A history of scuba diving presented by Larry Koonce
The history of scuba diving can not be summed up in one distinct instance. It was more like a progression of events that lead up to scuba diving as we know it today. Scuba diving today includes things like a gas tank strapped to a diver’s back with an air hose that is controlled by what is known as a demand regulator. The advances in technology over the centuries has lead us to what scuba diving is known as today, but to truly appreciate the diving of today you must piece together the events of scuba diving’s meager beginnings.
The beginning of scuba diving can likely be attributed to ancient times. In those days they figured out that by hollowing out a reed it could help them breathe better under water. This is in essence considered the first snorkel. While this was a means by which the ability to stay under water was enhanced, it was still very hard to see. It wasn’t until somewhere around 1300 that Persian divers started using thinly polished and sliced tortoise shells to make a form of eye goggles to help them see better under water.
The use of a hollowed out reed was a great beginning, but man’s quest to explore the underwater world could not be realized unless there was a way to actually be able to breathe better underwater. The first diving bell was invented in 1535 by a man named Guglielmo de Lorena. It was essentially a wooden barrel that rested on the diver’s shoulders with the barrels weight being supported by slings. This provided air for the diver to breathe and allowed them to stay under water for more than one breath of air, although it was not much more than one breath.
While all of this is agreed upon by scuba diving historians, the rest of the inventions that have lead up to diving as we know it today pretty much depends on who you talk to. In some accounts, the first air pump is attributed to German inventor Otto von Guericke in 1650.

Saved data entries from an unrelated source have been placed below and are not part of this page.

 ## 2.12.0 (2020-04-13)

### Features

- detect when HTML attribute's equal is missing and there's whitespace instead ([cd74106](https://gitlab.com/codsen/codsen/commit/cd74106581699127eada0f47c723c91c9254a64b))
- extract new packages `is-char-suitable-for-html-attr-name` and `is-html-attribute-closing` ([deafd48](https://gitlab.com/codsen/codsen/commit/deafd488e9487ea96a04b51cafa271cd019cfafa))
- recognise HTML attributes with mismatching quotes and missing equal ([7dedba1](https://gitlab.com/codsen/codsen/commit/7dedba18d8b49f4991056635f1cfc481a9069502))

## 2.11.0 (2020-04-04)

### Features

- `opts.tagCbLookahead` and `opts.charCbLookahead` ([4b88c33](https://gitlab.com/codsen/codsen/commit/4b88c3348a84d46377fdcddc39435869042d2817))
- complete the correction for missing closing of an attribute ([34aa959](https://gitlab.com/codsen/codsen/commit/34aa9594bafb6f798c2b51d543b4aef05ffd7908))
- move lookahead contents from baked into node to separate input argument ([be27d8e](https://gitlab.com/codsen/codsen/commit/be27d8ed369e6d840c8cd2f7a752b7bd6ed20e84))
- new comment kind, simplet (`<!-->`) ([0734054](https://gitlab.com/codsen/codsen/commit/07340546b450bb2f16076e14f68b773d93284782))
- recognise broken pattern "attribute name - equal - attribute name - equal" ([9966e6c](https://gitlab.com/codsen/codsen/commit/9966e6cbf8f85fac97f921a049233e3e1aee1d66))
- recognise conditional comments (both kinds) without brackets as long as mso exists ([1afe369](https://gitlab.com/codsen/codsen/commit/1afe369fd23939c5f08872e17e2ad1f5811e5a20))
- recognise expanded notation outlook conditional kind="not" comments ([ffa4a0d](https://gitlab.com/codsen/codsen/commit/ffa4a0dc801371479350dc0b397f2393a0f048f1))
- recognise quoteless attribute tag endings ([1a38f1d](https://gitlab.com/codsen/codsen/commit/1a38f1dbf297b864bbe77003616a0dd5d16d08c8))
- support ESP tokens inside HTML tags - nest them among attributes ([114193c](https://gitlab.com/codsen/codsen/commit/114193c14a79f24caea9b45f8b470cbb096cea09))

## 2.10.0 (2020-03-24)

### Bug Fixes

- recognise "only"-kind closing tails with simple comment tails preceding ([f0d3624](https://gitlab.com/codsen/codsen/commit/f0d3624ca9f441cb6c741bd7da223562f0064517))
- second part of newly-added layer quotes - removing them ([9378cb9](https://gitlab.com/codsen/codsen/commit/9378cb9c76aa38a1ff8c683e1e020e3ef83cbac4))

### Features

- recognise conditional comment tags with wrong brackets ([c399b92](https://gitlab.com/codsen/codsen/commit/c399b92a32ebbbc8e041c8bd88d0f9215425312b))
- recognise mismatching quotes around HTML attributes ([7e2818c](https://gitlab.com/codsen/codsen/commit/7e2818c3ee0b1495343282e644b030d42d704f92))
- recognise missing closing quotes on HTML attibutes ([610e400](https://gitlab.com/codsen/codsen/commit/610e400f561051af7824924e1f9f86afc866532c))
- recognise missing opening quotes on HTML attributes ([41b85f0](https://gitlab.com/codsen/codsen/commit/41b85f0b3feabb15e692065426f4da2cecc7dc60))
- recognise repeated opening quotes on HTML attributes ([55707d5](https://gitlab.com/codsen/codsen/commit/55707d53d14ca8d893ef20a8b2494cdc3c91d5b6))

He invented a device with two way flaps consisting of an air gun cylinder and a piston that was designed in a way that it would pull air out of whatever it was connected to, which was known as a vacuum pump. Other accounts attribute the first air pump to Denis Papin and Galileo Galilei somewhere between the 16th and 17th century when they invented a different style of diving bell with an air pump connected to it that would transport air to the people under water.
Still others attribute the first air pump to John Smeaton, although some report this as happening as early as 1771 while others report this occurrence in 1788 and 1789. His invention was a hand-operated pump that provided fresh compressed air, but the most innovative characteristic was the non-return valve, which did not allow air to return once the pumping had stopped.

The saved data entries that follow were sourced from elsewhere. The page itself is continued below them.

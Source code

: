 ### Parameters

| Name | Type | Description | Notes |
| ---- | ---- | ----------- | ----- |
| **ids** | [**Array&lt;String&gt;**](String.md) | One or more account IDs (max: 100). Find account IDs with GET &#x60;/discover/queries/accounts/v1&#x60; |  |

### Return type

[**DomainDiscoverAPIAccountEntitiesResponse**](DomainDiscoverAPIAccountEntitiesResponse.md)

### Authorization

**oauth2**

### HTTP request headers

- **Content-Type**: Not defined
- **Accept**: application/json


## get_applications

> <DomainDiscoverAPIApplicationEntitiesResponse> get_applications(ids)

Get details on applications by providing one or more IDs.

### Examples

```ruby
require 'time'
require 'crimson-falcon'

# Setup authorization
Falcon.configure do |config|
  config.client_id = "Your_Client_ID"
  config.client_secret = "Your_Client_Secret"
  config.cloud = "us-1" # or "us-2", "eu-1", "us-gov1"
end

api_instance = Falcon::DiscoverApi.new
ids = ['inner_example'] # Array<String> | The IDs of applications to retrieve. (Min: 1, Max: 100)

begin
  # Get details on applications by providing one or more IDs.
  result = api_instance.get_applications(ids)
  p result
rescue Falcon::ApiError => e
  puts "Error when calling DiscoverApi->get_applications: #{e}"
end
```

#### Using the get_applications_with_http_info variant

The first diving bell that would allow divers to spend extended periods of time under water is attributed to Edmund Halley, although some accounts of his invention say it was invented in 1690, while others list this happening in 1716. Whatever the date may be, he was the first one who, by way of a lead diving bell, was able to spend 90 minutes underwater along with four other divers. At this time in history, however, man was not aware of the effects of water pressure on the body, leaving them wondering why they came out with painful ears.
Since then there have been numerous inventions that have made scuba diving both safer and much easier. While the actual history of some of diving’s greatest inventions may be a little cloudy, it remains certain that without the work of these pioneers we would not be able to enjoy scuba diving in the way that it is known today.